Rise of The Underdog: Choi Woo Shik, Actor
It’s hard to notice the underdog. He’s standing on the sidelines or warming up the bench, waiting for his time to shine – while we’re all preoccupied with the starting lineup.
And thus, I hadn’t realized that I’d already seen actor Choi Woo Shik more than a few times.
But then came this year’s “Hogu’s Love.”
Choi Woo Shik is in the explosively fun, refreshing drama as the leading man. As Kang Ho Gu, he’s timorous, yet brazen; endearing and sometimes a busybody, yet completely genuine; and that’s when I first noticed the thesp. It’s amazing how beautifully the right casting, writing, and direction can come together. (The show is quite possibly the sweetest thing onscreen lately.)

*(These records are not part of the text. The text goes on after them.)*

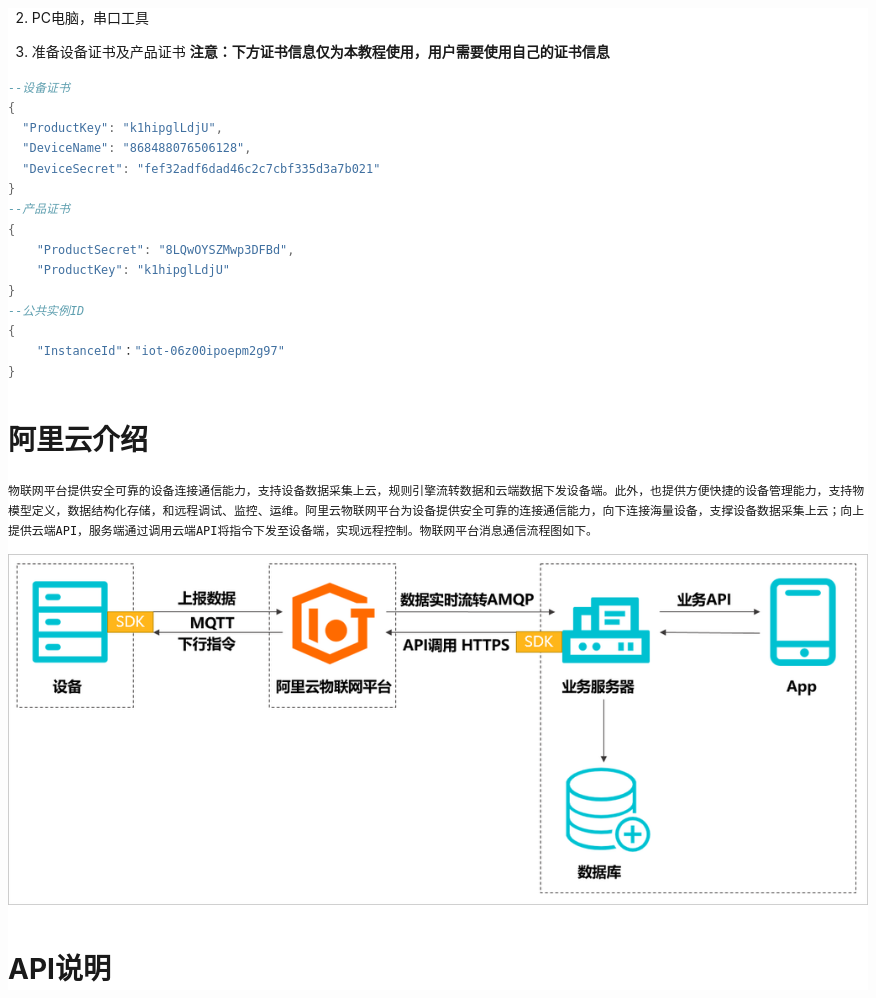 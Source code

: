 2. PC电脑，串口工具

3. 准备设备证书及产品证书
   **注意：下方证书信息仅为本教程使用，用户需要使用自己的证书信息**

```lua
--设备证书
{
  "ProductKey": "k1hipglLdjU",
  "DeviceName": "868488076506128",
  "DeviceSecret": "fef32adf6dad46c2c7cbf335d3a7b021"
}
--产品证书
{
    "ProductSecret": "8LQwOYSZMwp3DFBd",
    "ProductKey": "k1hipglLdjU"
}
--公共实例ID
{
    "InstanceId"："iot-06z00ipoepm2g97"
}
```

# 阿里云介绍

```
物联网平台提供安全可靠的设备连接通信能力，支持设备数据采集上云，规则引擎流转数据和云端数据下发设备端。此外，也提供方便快捷的设备管理能力，支持物模型定义，数据结构化存储，和远程调试、监控、运维。阿里云物联网平台为设备提供安全可靠的连接通信能力，向下连接海量设备，支撑设备数据采集上云；向上提供云端API，服务端通过调用云端API将指令下发至设备端，实现远程控制。物联网平台消息通信流程图如下。
```

![p132750](image/p132750.png)

# API说明

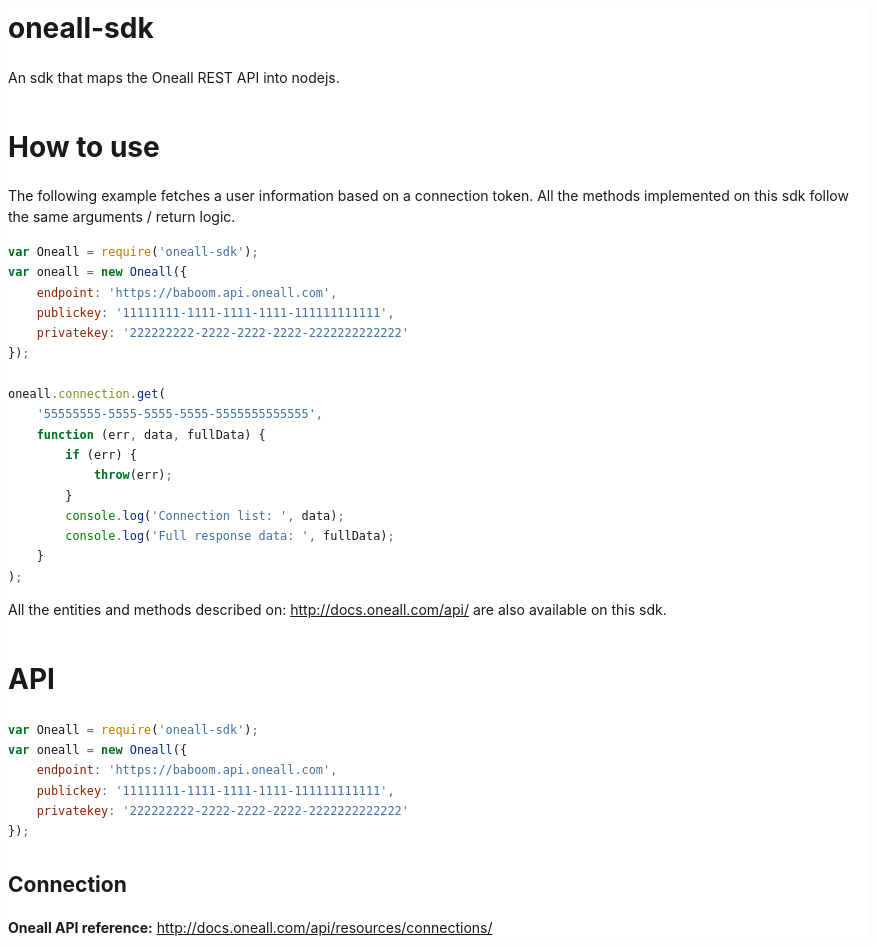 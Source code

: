 
# oneall-sdk
An sdk that maps the Oneall REST API into nodejs.





# How to use

The following example fetches a user information based on a connection token. All the methods implemented on this sdk follow the same arguments / return logic.


```js
var Oneall = require('oneall-sdk');
var oneall = new Oneall({
    endpoint: 'https://baboom.api.oneall.com',
    publickey: '11111111-1111-1111-1111-111111111111',
    privatekey: '222222222-2222-2222-2222-2222222222222'
});

oneall.connection.get(
    '55555555-5555-5555-5555-5555555555555',
    function (err, data, fullData) {
        if (err) {
            throw(err);
        }
        console.log('Connection list: ', data);
        console.log('Full response data: ', fullData);
    }
);
```

All the entities and methods described on: http://docs.oneall.com/api/ are also available on this sdk.





# API

```js
var Oneall = require('oneall-sdk');
var oneall = new Oneall({
    endpoint: 'https://baboom.api.oneall.com',
    publickey: '11111111-1111-1111-1111-111111111111',
    privatekey: '222222222-2222-2222-2222-2222222222222'
});
```



## Connection
**Oneall API reference:** http://docs.oneall.com/api/resources/connections/
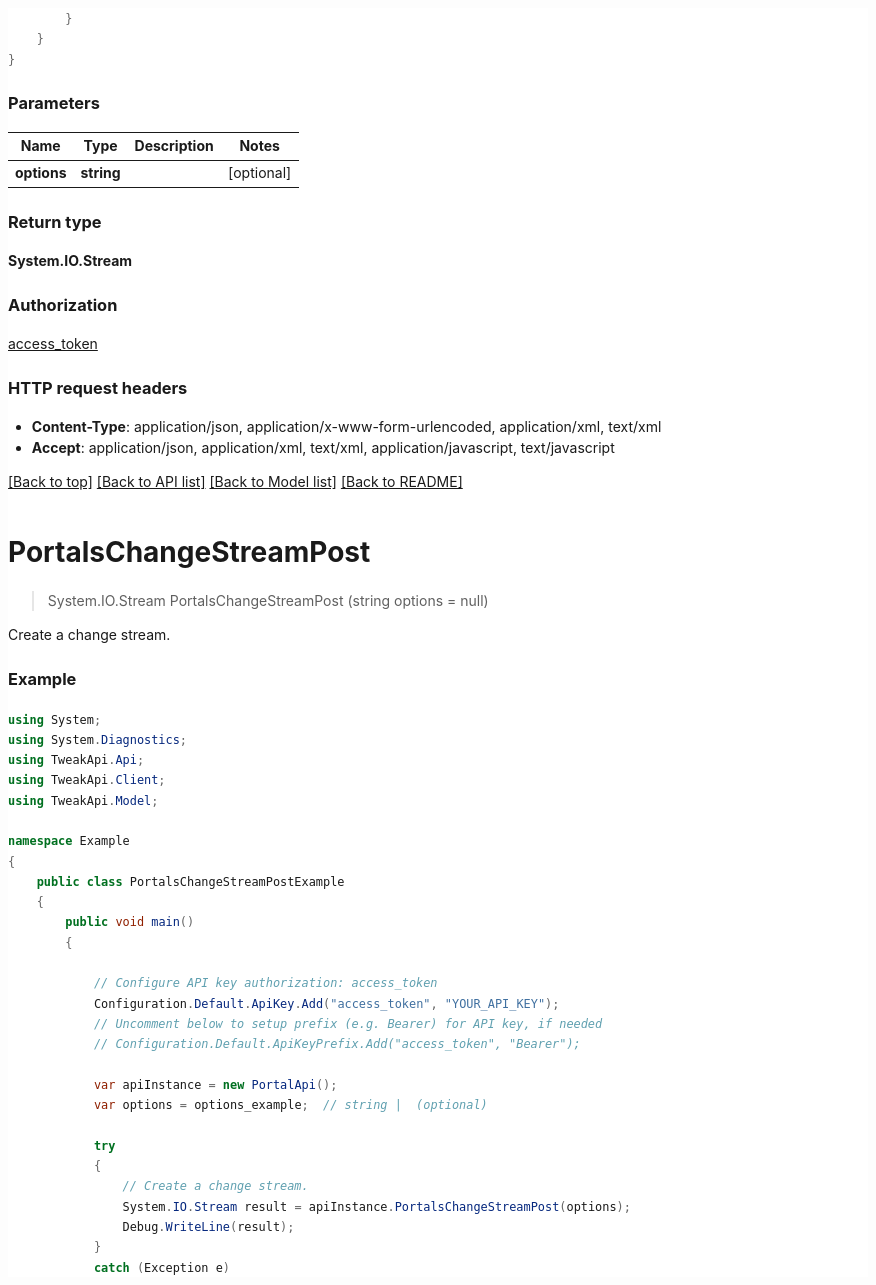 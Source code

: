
 ```csharp
        }
    }
}
```

### Parameters

Name | Type | Description  | Notes
------------- | ------------- | ------------- | -------------
 **options** | **string**|  | [optional] 

### Return type

**System.IO.Stream**

### Authorization

[access_token](../README.md#access_token)

### HTTP request headers

 - **Content-Type**: application/json, application/x-www-form-urlencoded, application/xml, text/xml
 - **Accept**: application/json, application/xml, text/xml, application/javascript, text/javascript

[[Back to top]](#) [[Back to API list]](../README.md#documentation-for-api-endpoints) [[Back to Model list]](../README.md#documentation-for-models) [[Back to README]](../README.md)

<a name="portalschangestreampost"></a>
# **PortalsChangeStreamPost**
> System.IO.Stream PortalsChangeStreamPost (string options = null)

Create a change stream.

### Example
```csharp
using System;
using System.Diagnostics;
using TweakApi.Api;
using TweakApi.Client;
using TweakApi.Model;

namespace Example
{
    public class PortalsChangeStreamPostExample
    {
        public void main()
        {
            
            // Configure API key authorization: access_token
            Configuration.Default.ApiKey.Add("access_token", "YOUR_API_KEY");
            // Uncomment below to setup prefix (e.g. Bearer) for API key, if needed
            // Configuration.Default.ApiKeyPrefix.Add("access_token", "Bearer");

            var apiInstance = new PortalApi();
            var options = options_example;  // string |  (optional) 

            try
            {
                // Create a change stream.
                System.IO.Stream result = apiInstance.PortalsChangeStreamPost(options);
                Debug.WriteLine(result);
            }
            catch (Exception e)
```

But let’s back up…this isn’t our first date with Choi Woo Shik; we’ve met that youthful face before.
Where We’ve Seen Him
He played a hacker as a guest star on “Who Are You” (episodes 10 and 12). (Honestly, if you didn’t notice him here, don’t blame yourself; what with Taecyeon and those broad shoulders of his being onscreen and all.)
In “You’re All Surrounded,” he was cast as a downtrodden guy who has a complete meltdown at a tteokbokki joint (in episode 4). (Bonus: watch him get buried in a splendid group fray with Lee Seung Gi, Park Jung Min, Go Ara, and Ahn Jae Hyun.)
Where He Started
Although relatively new, Choi Woo Shik has consistently played supporting characters since his debut as an actor in 2011’s “The Duo.” The 25 year old booked subsequent roles on “Live In Style,” “Special Affairs Team TEN,” “Deep Rooted Tree,” and “Family.” And yes, he was one of those matching tracksuit clad members of Micky Yoochun‘s entourage in “Rooftop Prince” (he was in the yellow one).
The young actor’s venturing out onto the silver screen, too. He played a neighborhood kid protective of his sister in “Secretly Greatly” (starring Kim Soo Hyun and Lee Hyun Woo) and a hacker in 2014’s “Big Match” (with Lee Jung Jae, Shin Ha Kyun, and BoA).
He was honored with the Actor of the Year award at last year’s Busan International Film Festival for the feature “Set Me Free,” an indie flick in which he portrayed a distressed teen aging out of the foster care system.
It is a great pleasure to see an actor break out of supporting roles and step out as a leading man. I like when new players get off the bench; it makes for a far more interesting game.
When did you first notice Choi Woo Shik?